======== Dataset records

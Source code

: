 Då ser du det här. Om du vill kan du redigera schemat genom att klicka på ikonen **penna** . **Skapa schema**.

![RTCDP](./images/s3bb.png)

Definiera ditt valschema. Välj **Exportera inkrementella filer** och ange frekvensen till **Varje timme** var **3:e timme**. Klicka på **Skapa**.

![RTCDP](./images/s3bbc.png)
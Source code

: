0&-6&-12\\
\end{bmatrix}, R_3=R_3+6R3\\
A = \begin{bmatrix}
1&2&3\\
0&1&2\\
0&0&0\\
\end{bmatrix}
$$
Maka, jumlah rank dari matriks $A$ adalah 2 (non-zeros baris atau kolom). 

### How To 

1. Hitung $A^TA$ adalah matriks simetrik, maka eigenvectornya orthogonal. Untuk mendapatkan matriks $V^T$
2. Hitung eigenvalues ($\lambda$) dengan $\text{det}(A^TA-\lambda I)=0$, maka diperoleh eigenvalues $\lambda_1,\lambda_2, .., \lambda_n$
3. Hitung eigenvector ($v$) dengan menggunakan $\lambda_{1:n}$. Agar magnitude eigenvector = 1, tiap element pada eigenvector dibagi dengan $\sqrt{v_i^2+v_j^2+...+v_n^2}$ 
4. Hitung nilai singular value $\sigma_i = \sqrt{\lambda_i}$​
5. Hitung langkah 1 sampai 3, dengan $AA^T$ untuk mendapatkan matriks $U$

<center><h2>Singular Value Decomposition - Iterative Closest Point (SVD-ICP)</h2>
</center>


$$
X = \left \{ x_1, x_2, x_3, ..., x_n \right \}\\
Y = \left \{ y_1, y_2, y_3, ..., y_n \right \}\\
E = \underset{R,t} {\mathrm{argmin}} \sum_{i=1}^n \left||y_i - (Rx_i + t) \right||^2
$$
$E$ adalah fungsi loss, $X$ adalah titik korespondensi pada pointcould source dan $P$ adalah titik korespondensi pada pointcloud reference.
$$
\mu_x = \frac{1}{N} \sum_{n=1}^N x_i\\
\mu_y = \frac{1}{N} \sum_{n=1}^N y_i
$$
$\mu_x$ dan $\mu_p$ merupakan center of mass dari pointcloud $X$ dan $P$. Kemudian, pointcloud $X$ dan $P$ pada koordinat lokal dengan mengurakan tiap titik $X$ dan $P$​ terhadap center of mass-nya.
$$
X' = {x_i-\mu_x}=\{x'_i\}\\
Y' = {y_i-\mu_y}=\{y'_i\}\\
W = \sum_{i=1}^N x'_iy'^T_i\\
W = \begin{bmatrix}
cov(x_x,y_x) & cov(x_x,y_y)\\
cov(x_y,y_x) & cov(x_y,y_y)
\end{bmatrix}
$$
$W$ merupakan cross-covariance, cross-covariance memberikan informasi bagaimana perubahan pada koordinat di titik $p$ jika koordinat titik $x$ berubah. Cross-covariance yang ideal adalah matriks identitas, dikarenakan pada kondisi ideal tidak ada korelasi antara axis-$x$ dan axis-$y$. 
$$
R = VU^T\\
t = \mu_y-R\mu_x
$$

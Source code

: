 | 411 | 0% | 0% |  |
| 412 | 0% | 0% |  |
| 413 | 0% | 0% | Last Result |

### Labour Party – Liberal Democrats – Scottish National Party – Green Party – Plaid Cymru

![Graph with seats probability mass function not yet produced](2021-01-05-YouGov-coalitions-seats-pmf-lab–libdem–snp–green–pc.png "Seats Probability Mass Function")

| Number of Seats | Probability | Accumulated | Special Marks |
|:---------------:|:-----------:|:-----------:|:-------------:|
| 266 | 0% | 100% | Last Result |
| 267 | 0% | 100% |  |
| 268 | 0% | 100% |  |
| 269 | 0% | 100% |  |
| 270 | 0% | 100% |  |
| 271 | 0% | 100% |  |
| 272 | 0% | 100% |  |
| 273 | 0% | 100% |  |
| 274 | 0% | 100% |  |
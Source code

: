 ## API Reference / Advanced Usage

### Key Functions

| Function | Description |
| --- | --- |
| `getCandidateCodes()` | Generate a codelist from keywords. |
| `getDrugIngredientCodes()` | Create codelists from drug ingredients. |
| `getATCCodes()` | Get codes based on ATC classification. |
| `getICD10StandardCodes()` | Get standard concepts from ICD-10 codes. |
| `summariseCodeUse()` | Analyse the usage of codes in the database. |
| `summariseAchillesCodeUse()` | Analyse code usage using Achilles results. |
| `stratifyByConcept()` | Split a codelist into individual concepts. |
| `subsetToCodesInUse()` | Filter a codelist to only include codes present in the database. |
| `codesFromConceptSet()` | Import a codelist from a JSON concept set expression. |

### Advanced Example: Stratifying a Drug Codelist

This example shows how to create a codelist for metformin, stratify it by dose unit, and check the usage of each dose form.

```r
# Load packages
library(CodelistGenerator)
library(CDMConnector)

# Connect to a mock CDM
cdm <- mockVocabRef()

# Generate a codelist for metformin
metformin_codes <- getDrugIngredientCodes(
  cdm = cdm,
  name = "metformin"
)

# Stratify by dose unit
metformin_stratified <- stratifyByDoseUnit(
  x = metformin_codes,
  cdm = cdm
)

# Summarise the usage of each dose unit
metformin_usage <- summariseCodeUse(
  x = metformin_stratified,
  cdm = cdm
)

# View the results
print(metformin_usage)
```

================

■ **Required work**
The expected answer is only a number: the count of lines in this listing that contain the string "Last".

■ **Result of this task**
2